■ **Records**

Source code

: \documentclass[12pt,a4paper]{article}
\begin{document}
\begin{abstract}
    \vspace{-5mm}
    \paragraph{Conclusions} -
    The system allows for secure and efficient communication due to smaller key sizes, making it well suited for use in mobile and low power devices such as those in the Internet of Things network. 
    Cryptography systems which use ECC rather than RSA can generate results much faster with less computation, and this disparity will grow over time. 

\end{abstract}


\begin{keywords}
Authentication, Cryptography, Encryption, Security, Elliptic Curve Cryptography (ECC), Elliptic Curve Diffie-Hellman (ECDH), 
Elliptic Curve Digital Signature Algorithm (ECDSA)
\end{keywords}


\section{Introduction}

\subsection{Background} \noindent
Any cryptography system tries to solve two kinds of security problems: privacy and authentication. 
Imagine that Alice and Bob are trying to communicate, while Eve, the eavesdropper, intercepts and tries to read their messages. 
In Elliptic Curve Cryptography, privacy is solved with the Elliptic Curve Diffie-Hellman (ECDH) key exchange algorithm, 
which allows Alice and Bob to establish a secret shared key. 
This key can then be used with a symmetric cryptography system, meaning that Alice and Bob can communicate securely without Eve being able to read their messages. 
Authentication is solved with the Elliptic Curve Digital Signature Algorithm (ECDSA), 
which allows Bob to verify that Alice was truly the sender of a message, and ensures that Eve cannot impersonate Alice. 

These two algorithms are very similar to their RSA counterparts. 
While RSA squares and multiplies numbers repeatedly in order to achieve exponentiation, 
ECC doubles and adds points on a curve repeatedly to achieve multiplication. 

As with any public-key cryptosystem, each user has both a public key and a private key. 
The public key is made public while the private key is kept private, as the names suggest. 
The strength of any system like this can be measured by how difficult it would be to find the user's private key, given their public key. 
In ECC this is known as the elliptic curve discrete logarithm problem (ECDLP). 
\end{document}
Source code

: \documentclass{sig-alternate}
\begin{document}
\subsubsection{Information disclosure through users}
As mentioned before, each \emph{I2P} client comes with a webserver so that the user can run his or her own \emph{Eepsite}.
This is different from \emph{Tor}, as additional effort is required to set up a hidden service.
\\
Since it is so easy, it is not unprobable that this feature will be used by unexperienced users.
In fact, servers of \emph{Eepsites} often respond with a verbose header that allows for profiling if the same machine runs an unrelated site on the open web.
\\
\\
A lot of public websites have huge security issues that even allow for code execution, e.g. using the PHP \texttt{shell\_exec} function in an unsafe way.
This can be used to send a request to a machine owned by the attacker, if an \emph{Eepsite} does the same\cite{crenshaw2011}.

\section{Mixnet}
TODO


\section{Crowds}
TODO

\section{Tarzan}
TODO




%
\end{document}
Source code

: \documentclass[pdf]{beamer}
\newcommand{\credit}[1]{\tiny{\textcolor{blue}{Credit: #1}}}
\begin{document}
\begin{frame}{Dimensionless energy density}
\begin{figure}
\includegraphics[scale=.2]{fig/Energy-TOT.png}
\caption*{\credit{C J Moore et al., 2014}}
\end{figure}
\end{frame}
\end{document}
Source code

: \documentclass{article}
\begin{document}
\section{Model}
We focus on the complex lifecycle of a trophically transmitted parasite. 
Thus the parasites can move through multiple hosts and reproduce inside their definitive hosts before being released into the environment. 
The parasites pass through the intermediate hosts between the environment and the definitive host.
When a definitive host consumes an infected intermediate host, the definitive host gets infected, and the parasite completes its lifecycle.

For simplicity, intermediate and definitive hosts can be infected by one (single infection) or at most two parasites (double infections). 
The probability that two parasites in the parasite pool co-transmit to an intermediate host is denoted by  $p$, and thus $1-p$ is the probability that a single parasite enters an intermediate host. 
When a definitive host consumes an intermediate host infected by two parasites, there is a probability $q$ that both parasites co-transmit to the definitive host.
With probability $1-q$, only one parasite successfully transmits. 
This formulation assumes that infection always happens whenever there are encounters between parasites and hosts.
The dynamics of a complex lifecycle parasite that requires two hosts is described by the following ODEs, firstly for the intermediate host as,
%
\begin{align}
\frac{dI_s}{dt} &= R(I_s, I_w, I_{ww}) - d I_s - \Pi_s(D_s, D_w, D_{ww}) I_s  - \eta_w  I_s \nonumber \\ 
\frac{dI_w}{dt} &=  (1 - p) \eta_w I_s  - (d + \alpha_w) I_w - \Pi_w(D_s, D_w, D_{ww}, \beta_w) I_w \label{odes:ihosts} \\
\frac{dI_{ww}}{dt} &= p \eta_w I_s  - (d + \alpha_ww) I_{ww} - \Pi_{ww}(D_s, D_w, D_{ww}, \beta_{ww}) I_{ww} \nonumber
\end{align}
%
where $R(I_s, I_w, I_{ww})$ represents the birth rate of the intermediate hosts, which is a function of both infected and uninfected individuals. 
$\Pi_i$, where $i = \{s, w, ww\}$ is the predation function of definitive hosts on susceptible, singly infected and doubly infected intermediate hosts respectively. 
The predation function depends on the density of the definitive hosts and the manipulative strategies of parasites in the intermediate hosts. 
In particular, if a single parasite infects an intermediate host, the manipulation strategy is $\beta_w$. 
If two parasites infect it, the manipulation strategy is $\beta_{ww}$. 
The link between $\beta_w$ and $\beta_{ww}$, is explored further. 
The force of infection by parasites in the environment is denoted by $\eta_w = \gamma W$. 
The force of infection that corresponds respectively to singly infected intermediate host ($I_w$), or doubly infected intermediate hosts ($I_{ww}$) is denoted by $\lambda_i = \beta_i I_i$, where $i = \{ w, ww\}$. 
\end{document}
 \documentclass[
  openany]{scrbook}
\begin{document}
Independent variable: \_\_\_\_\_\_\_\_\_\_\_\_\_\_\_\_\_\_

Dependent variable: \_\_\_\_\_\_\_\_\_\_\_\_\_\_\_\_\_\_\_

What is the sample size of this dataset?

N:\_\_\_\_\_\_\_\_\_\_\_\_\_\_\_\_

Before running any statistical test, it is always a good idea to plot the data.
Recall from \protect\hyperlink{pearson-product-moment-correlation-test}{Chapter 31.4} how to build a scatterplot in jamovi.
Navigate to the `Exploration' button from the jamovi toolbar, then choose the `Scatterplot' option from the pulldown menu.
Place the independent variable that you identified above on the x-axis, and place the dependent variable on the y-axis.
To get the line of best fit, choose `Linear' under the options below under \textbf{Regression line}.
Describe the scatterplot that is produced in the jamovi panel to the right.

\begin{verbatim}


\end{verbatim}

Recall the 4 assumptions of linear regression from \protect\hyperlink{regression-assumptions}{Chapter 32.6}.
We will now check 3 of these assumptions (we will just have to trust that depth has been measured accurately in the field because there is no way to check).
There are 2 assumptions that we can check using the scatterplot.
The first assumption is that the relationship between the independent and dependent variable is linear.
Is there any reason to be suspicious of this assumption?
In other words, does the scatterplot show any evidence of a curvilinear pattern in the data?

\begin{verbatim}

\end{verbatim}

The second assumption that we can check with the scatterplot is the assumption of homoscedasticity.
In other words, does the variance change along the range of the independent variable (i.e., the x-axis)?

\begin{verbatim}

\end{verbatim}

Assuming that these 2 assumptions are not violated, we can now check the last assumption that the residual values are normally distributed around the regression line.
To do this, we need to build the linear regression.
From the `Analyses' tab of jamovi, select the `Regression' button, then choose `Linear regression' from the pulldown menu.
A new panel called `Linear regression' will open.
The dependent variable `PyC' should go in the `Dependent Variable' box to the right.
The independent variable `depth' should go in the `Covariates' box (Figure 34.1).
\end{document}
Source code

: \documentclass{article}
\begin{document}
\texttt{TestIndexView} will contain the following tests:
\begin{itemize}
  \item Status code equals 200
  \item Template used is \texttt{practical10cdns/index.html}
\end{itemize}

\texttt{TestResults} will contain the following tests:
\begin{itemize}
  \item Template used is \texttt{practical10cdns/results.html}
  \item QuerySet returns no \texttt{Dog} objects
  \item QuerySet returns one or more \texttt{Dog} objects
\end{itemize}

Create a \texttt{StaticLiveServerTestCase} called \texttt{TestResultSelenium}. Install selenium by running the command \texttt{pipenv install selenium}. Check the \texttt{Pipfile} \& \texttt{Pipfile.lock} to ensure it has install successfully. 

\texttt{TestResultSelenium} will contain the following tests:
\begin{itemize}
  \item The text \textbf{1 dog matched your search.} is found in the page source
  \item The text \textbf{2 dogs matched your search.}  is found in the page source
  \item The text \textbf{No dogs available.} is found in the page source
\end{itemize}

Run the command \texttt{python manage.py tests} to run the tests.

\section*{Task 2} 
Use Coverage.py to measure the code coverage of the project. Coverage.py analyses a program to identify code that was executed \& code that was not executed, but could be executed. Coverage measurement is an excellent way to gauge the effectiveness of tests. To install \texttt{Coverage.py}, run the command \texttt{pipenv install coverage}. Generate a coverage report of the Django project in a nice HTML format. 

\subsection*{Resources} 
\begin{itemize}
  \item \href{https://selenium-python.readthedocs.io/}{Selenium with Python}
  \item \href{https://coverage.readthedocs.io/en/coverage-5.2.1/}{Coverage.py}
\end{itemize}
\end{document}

■ **Required action**
In the listing above, find the line with "Navigate to the" and the line with "A new panel", then print exactly those lines and every line between them.

■ **Written solution**
Navigate to the `Exploration' button from the jamovi toolbar, then choose the `Scatterplot' option from the pulldown menu.
Place the independent variable that you identified above on the x-axis, and place the dependent variable on the y-axis.
To get the line of best fit, choose `Linear' under the options below under \textbf{Regression line}.
Describe the scatterplot that is produced in the jamovi panel to the right.

\begin{verbatim}


\end{verbatim}

Recall the 4 assumptions of linear regression from \protect\hyperlink{regression-assumptions}{Chapter 32.6}.
We will now check 3 of these assumptions (we will just have to trust that depth has been measured accurately in the field because there is no way to check).
There are 2 assumptions that we can check using the scatterplot.
The first assumption is that the relationship between the independent and dependent variable is linear.
Is there any reason to be suspicious of this assumption?
In other words, does the scatterplot show any evidence of a curvilinear pattern in the data?

\begin{verbatim}

\end{verbatim}

The second assumption that we can check with the scatterplot is the assumption of homoscedasticity.
In other words, does the variance change along the range of the independent variable (i.e., the x-axis)?

\begin{verbatim}

\end{verbatim}

Assuming that these 2 assumptions are not violated, we can now check the last assumption that the residual values are normally distributed around the regression line.
To do this, we need to build the linear regression.
From the `Analyses' tab of jamovi, select the `Regression' button, then choose `Linear regression' from the pulldown menu.
A new panel called `Linear regression' will open.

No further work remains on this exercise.